Frankly, it wasn't too difficult to see the current sorry state of patient data security coming. In the late 1990s, we saw applications that were running on local area networks that were rushed to the Web. To this day, web application security is a big problem with no easy solution. Consider how many web sites today are serving malware - more than one million -- according to the latest report from Dasient.

A few years later we saw a mad rush into eCommerce and online payments, and once again we saw a tremendous amount of credit card breaches soon follow.

Consider these stats from the U.S. Department of Health & Human Services, which shows that 153 health care organizations have reported data breaches involving 500 or more patients since that organization started tracking data last year.

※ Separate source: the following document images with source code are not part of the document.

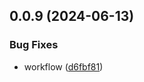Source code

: ## 0.0.9 (2024-06-13)


### Bug Fixes

* workflow ([d6fbf81](https://github.com/tiavina-mika/tiptap-parser/commit/d6fbf81f41e4f6936ba54ac6d23d2b4602f3f272))

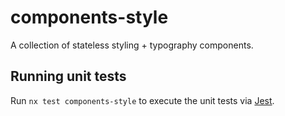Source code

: # components-style

A collection of stateless styling + typography components.

## Running unit tests

Run `nx test components-style` to execute the unit tests via [Jest](https://jestjs.io).
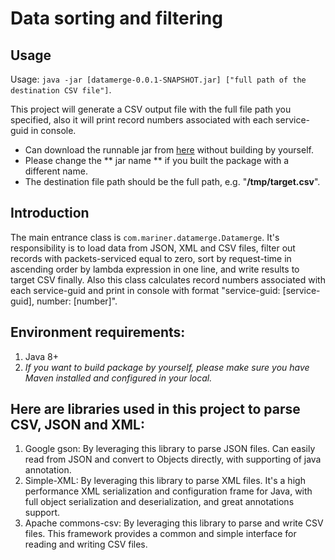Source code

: # Data sorting and filtering

## Usage
Usage: `java -jar [datamerge-0.0.1-SNAPSHOT.jar] ["full path of the destination CSV file"]`.

This project will generate a CSV output file with the full file path you specified, also it will print record numbers associated with each service-guid in console.

* Can download the runnable jar from [here](https://github.com/buddyli/datamerge/blob/master/target/datamerge-0.0.1-SNAPSHOT.jar) without building by yourself.
* Please change the ** jar name ** if you built the package with a different name.
* The destination file path should be the full path, e.g. "**/tmp/target.csv**".

## Introduction
The main entrance class is `com.mariner.datamerge.Datamerge`. It's responsibility is to load data from JSON, XML and CSV files, filter out records with packets-serviced equal to zero, sort by request-time in ascending order by lambda expression in one line, and write results to target CSV finally. Also this class calculates record numbers associated with each service-guid and print in console with format "service-guid: [service-guid], number: [number]".


## Environment requirements:
1. Java 8+
2. *If you want to build package by yourself, please make sure you have Maven installed and configured in your local.*

## Here are libraries used in this project to parse CSV, JSON and XML:
1. Google gson: By leveraging this library to parse JSON files. Can easily read from JSON and convert to Objects directly, with supporting of java annotation.
2. Simple-XML: By leveraging this library to parse XML files. It's a high performance XML serialization and configuration frame for Java, with full object serialization and deserialization, and great annotations support. 
3. Apache commons-csv: By leveraging this library to parse and write CSV files. This framework provides a common and simple interface for reading and writing CSV files.
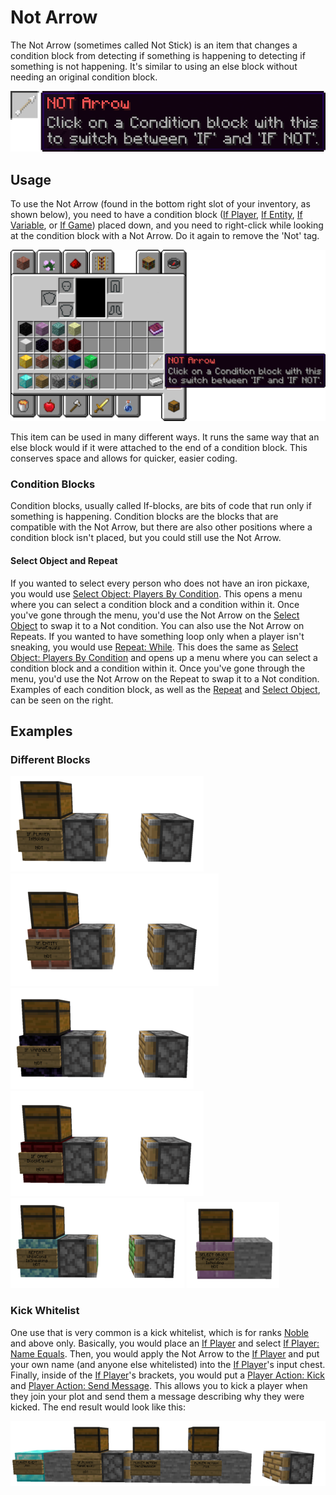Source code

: # Not Arrow
The Not Arrow (sometimes called Not Stick) is an item that changes a condition block from detecting if something is happening to detecting if something is not happening. It's similar to using an else block without needing an original condition block.

![Not Arrow](../_media/NOT_Arrow_highlight.png)

## Usage
To use the Not Arrow (found in the bottom right slot of your inventory, as shown below), you need to have a condition block ([If Player](Code_Blocks/If_Player.md), [If Entity](Code_Blocks/If_Entity.md), [If Variable](Code_Blocks/If_Variable.md), or [If Game](Code_Items/If_Game.md)) placed down, and you need to right-click while looking at the condition block with a Not Arrow. Do it again to remove the 'Not' tag.

![Not Arrow](../_media/Inventory_Not_IF.png)

This item can be used in many different ways. It runs the same way that an else block would if it were attached to the end of a condition block. This conserves space and allows for quicker, easier coding.

### Condition Blocks
Condition blocks, usually called If-blocks, are bits of code that run only if something is happening. Condition blocks are the blocks that are compatible with the Not Arrow, but there are also other positions where a condition block isn't placed, but you could still use the Not Arrow.

#### Select Object and Repeat

If you wanted to select every person who does not have an iron pickaxe, you would use [Select Object: Players By Condition](Code_Blocks/Select_Object/Players_By_Condition.md). This opens a menu where you can select a condition block and a condition within it. Once you've gone through the menu, you'd use the Not Arrow on the [Select Object](Code_Blocks/Select_Object.md) to swap it to a Not condition. You can also use the Not Arrow on Repeats. If you wanted to have something loop only when a player isn't sneaking, you would use [Repeat: While](Code_Blocks/Repeat/While.md). This does the same as [Select Object: Players By Condition](Code_Blocks/Select_Object/Players_By_Condition.md) and opens up a menu where you can select a condition block and a condition within it. Once you've gone through the menu, you'd use the Not Arrow on the Repeat to swap it to a Not condition. Examples of each condition block, as well as the [Repeat](Code_Blocks/Repeat.md) and [Select Object](Code_Blocks/Select_Object.md), can be seen on the right.

## Examples

### Different Blocks

![If Player: Not](../_media/If_Player_NOT.png) ![If Entity: Not](../_media/If_Entity_NOT.png) ![If Variable: Not](../_media/If_Variable_NOT.png) ![If Game: Not](../_media/If_Game_NOT.png) ![Repeat: Not](../_media/Repeat_NOT.png) ![Select Object: Not](../_media/Select_Object_NOT.png)

### Kick Whitelist

One use that is very common is a kick whitelist, which is for ranks [Noble](Other/Noble.md) and above only. Basically, you would place an [If Player](Code_Blocks/If_Player.md) and select [If Player: Name Equals](Code_Blocks/If_Player/Name_Equals.md). Then, you would apply the Not Arrow to the [If Player](Code_Blocks/If_Player.md) and put your own name (and anyone else whitelisted) into the [If Player](Code_Blocks/If_Player.md)'s input chest. Finally, inside of the [If Player](Code_Blocks/If_Player.md)'s brackets, you would put a [Player Action: Kick](Code_Blocks/Player_Action/Kick.md) and [Player Action: Send Message](Code_Blocks/Player_Action/Send_Message.md). This allows you to kick a player when they join your plot and send them a message describing why they were kicked. The end result would look like this:

![Kick Whitelist](../_media/Not_IF_codespace_example.png)
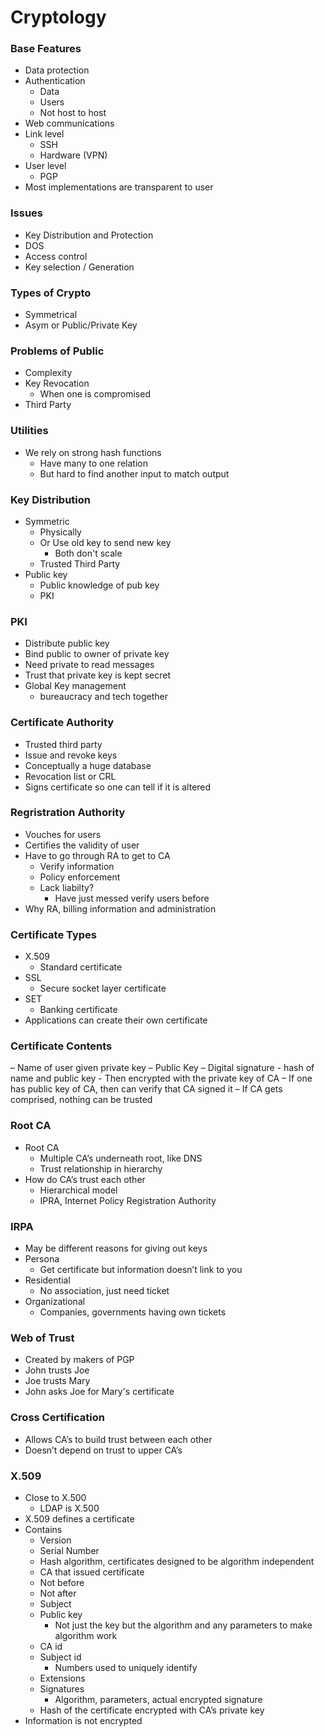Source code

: 
# Cryptology


### Base Features
- Data protection
- Authentication
    - Data
    - Users
    - Not host to host
- Web communications
- Link level
    - SSH
    - Hardware  (VPN)
- User level
    - PGP
- Most implementations are transparent to user

### Issues
- Key Distribution and Protection
- DOS
- Access control
- Key selection / Generation

### Types of Crypto
- Symmetrical
- Asym or Public/Private Key

### Problems of Public
- Complexity
- Key Revocation
    - When one is compromised
- Third Party

### Utilities
- We rely on strong hash functions
    - Have many to one relation
    - But hard to find another input to match output

### Key Distribution
- Symmetric
    - Physically
    - Or Use old key to send new key
        - Both don't scale
    - Trusted Third Party 
- Public key
    - Public knowledge of pub key
    - PKI 


### PKI
- Distribute public key
- Bind public to owner of private key
- Need private to read messages
- Trust that private key is kept secret
- Global Key management 
    - bureaucracy and tech together


### Certificate Authority
- Trusted third party
- Issue and revoke keys
- Conceptually a huge database
- Revocation list or CRL
- Signs certificate so one can tell if it is altered

### Regristration Authority
- Vouches for users
- Certifies the validity of user
- Have to go through RA to get to CA
    - Verify information
    - Policy enforcement
    - Lack liabilty?
        - Have just messed verify users before
- Why RA, billing information and administration


### Certificate Types
- X.509
    - Standard certificate
- SSL
    - Secure socket layer certificate
- SET
    - Banking certificate
- Applications can create their own certificate



### Certificate Contents
– Name of user given private key
– Public Key
– Digital signature
    - hash of name and public key
    - Then encrypted with the private key of CA
– If one has public key of CA, then can verify that CA signed it
– If CA gets comprised, nothing can be trusted



### Root CA
- Root CA
    - Multiple CA’s underneath root, like DNS
    - Trust  relationship  in  hierarchy
- How do CA’s trust each other
    - Hierarchical  model
    - IPRA,  Internet  Policy  Registration  Authority


### IRPA
- May be different reasons for giving out keys
- Persona
    - Get certificate but information doesn’t link to you
- Residential
    - No association, just need ticket
- Organizational
    - Companies, governments having own  tickets


### Web of Trust
- Created by makers of PGP
- John trusts Joe
- Joe trusts Mary
- John asks Joe for Mary's certificate


### Cross Certification 
- Allows CA’s to build trust between each other
- Doesn’t depend on trust to upper CA’s


### X.509
- Close to X.500
    - LDAP is X.500
- X.509 defines a certificate
- Contains
    - Version
    - Serial  Number
    - Hash algorithm, certificates designed to be algorithm independent
    - CA that issued certificate
    - Not before
    - Not after
    - Subject
    - Public key
        - Not just the key but the algorithm and any parameters to make  algorithm  work
    - CA id
    - Subject id
        - Numbers used to uniquely identify
    - Extensions
    - Signatures
        - Algorithm,  parameters,  actual  encrypted  signature
    - Hash of the certificate encrypted with CA’s private key
- Information is not encrypted











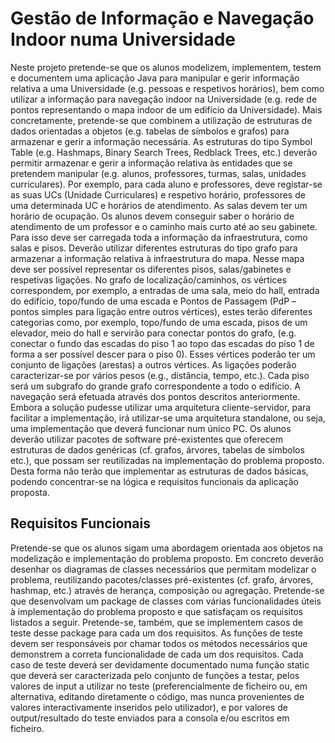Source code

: # Gestão de Informação e Navegação Indoor numa Universidade

Neste projeto pretende-se que os alunos modelizem, implementem, testem e documentem
uma aplicação Java para manipular e gerir informação relativa a uma Universidade (e.g.
pessoas e respetivos horários), bem como utilizar a informação para navegação indoor na
Universidade (e.g. rede de pontos representando o mapa indoor de um edifício da
Universidade). Mais concretamente, pretende-se que combinem a utilização de estruturas de
dados orientadas a objetos (e.g. tabelas de símbolos e grafos) para armazenar e gerir a
informação necessária.
As estruturas do tipo Symbol Table (e.g. Hashmaps, Binary Search Trees, Redblack Trees,
etc.) deverão permitir armazenar e gerir a informação relativa às entidades que se pretendem
manipular (e.g. alunos, professores, turmas, salas, unidades curriculares). Por exemplo, para
cada aluno e professores, deve registar-se as suas UCs (Unidade Curriculares) e respetivo
horário, professores de uma determinada UC e horários de atendimento. As salas devem ter
um horário de ocupação. Os alunos devem conseguir saber o horário de atendimento de um
professor e o caminho mais curto até ao seu gabinete. Para isso deve ser carregada toda a
informação da infraestrutura, como salas e pisos.
Deverão utilizar diferentes estruturas do tipo grafo para armazenar a informação relativa à
infraestrutura do mapa. Nesse mapa deve ser possível representar os diferentes pisos,
salas/gabinetes e respetivas ligações. No grafo de localização/caminhos, os vértices
correspondem, por exemplo, a entradas de uma sala, meio do hall, entrada do edifício,
topo/fundo de uma escada e Pontos de Passagem (PdP – pontos simples para ligação entre
outros vértices), estes terão diferentes categorias como, por exemplo, topo/fundo de uma
escada, pisos de um elevador, meio do hall e servirão para conectar pontos do grafo, (e.g.
conectar o fundo das escadas do piso 1 ao topo das escadas do piso 1 de forma a ser possível
descer para o piso 0). Esses vértices poderão ter um conjunto de ligações (arestas) a outros
vértices. As ligações poderão caracterizar-se por vários pesos (e.g., distância, tempo, etc.).
Cada piso será um subgrafo do grande grafo correspondente a todo o edifício. A navegação
será efetuada através dos pontos descritos anteriormente.
Embora a solução pudesse utilizar uma arquitetura cliente-servidor, para facilitar a
implementação, irá utilizar-se uma arquitetura standalone, ou seja, uma implementação que
deverá funcionar num único PC. Os alunos deverão utilizar pacotes de software pré-existentes
que oferecem estruturas de dados genéricas (cf. grafos, árvores, tabelas de símbolos etc.),
que possam ser reutilizadas na implementação do problema proposto. Desta forma não terão
que implementar as estruturas de dados básicas, podendo concentrar-se na lógica e
requisitos funcionais da aplicação proposta.

## Requisitos Funcionais

Pretende-se que os alunos sigam uma abordagem orientada aos objetos na modelização e
implementação do problema proposto. Em concreto deverão desenhar os diagramas de
classes necessários que permitam modelizar o problema, reutilizando pacotes/classes pré-existentes (cf. grafo, árvores, hashmap, etc.) através de herança, composição ou agregação.
Pretende-se que desenvolvam um package de classes com várias funcionalidades úteis à
implementação do problema proposto e que satisfaçam os requisitos listados a seguir.
Pretende-se, também, que se implementem casos de teste desse package para cada um dos
requisitos. As funções de teste devem ser responsáveis por chamar todos os métodos
necessários que demonstrem a correta funcionalidade de cada um dos requisitos. Cada caso
de teste deverá ser devidamente documentado numa função static que deverá ser
caracterizada pelo conjunto de funções a testar, pelos valores de input a utilizar no teste
(preferencialmente de ficheiro ou, em alternativa, editando diretamente o código, mas nunca
provenientes de valores interactivamente inseridos pelo utilizador), e por valores de
output/resultado do teste enviados para a consola e/ou escritos em ficheiro.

Why we collectively surge forward with new technological initiatives - without first considering whether or not we have the proper security and privacy safeguards in place - I'm not sure. Especially now, following so many security failures during the past 11 years.

Now, if the data that has come to light from HHS isn't enough to convince you that health care companies aren't doing what they need to do to protect patient data, consider some of the numbers from a new study by the privacy breach detection firm FairWarning.

The company claims that the four clients below are typical of the other 300 clients the company says it currently services:

"• 200-bed hospital with a few small clinics, Rurally based: 24 confirmed incidents per month.

• U.S. based physician practice with 20 clinics metro and rurally dispersed: 29 confirmed incidents per month.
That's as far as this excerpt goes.